07 February 2011

The Economist forgets the economics

the Economist had an update on ongoing chaos in California water management, but they forgot something:*
In your article on water in the American West, you left out a fifth dimension: economics.

Water demand is higher when it's cheap, and water is cheap in places like Las Vegas because prices are based on the cost of delivery, not supply and demand or scarcity. The water bill for a family of four using 100 gallons/person/day in Vegas ($33/month) indicates that Ms. Mulroy has not learned much from the dismal science. In San Francisco, the same family would pay $58/month. Not surprisingly, per capita consumption in San Francisco is 57 gallons/month. In Vegas, it's 110 gallons [source]

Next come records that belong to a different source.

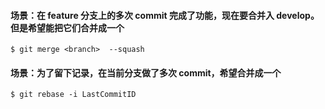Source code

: #### 场景：在 feature 分支上的多次 commit 完成了功能，现在要合并入 develop。但是希望能把它们合并成一个
`$ git merge <branch>  --squash`

#### 场景：为了留下记录，在当前分支做了多次 commit，希望合并成一个

`$ git rebase -i LastCommitID`


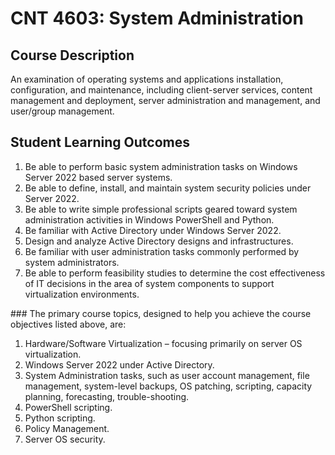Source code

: # CNT 4603: System Administration

## Course Description
An examination of operating systems and applications installation, configuration, and maintenance, including client-server services, content management and deployment, server administration and management, and user/group management.

## Student Learning Outcomes
<ol>
<li>Be able to perform basic system administration tasks on Windows Server 2022 based server systems.</li>
<li>Be able to define, install, and maintain system security policies under Server 2022.</li>
<li>Be able to write simple professional scripts geared toward system administration activities in Windows PowerShell and Python.</li>
<li>Be familiar with Active Directory under Windows Server 2022.</li>
<li>Design and analyze Active Directory designs and infrastructures.</li>
<li>Be familiar with user administration tasks commonly performed by system administrators.</li>
<li>Be able to perform feasibility studies to determine the cost effectiveness of IT decisions in the area of system components to support virtualization environments.</li>
</ol>
### The primary course topics, designed to help you achieve the course objectives listed above, are:
<ol>
<li>Hardware/Software Virtualization – focusing primarily on server OS virtualization.</li>
<li>Windows Server 2022 under Active Directory.</li>
<li>System Administration tasks, such as user account management, file management, system-level backups, OS patching, scripting, capacity planning, forecasting, trouble-shooting.</li>
<li>PowerShell scripting.</li>
<li>Python scripting.</li>
<li>Policy Management.</li>
<li>Server OS security.</li>
</ol>

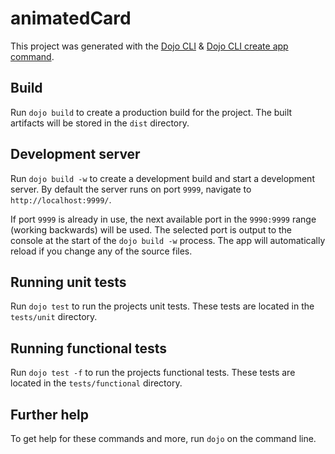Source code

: # animatedCard

This project was generated with the [Dojo CLI](https://github.com/dojo/cli) & [Dojo CLI create app command](https://github.com/dojo/cli-create-app).

## Build

Run `dojo build` to create a production build for the project. The built artifacts will be stored in the `dist` directory.

## Development server

Run `dojo build -w` to create a development build and start a development server. By default the server runs on port `9999`, navigate to `http://localhost:9999/`.

If port `9999` is already in use, the next available port in the `9990:9999` range (working backwards) will be used. The selected port is output to the console at the start of the `dojo build -w` process. The app will automatically reload if you change any of the source files.

## Running unit tests

Run `dojo test` to run the projects unit tests. These tests are located in the `tests/unit` directory.

## Running functional tests

Run `dojo test -f` to run the projects functional tests. These tests are located in the `tests/functional` directory.

## Further help

To get help for these commands and more, run `dojo` on the command line.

On a larger scale, agricultural water users continue to "waste" water in places like the Imperial Valley because they cannot easily sell their water to other farmers, cities or environmental organizations. Under "use it or lose it" rights to water supplies, it's better to flood irrigate than let the water flow by. Markets would give them the option of selling water to higher and better uses. I hope that the Economist puts a little more economics into future updates.
* Fleck and Emily Green also commented.

1 comment:

  1. I see in the comments that someone has a solution: extend a Pacific Ocean inlet to Idaho "with a little work;" desalinate; then let it flow by gravity to Utah and points south. Hurray, we're saved!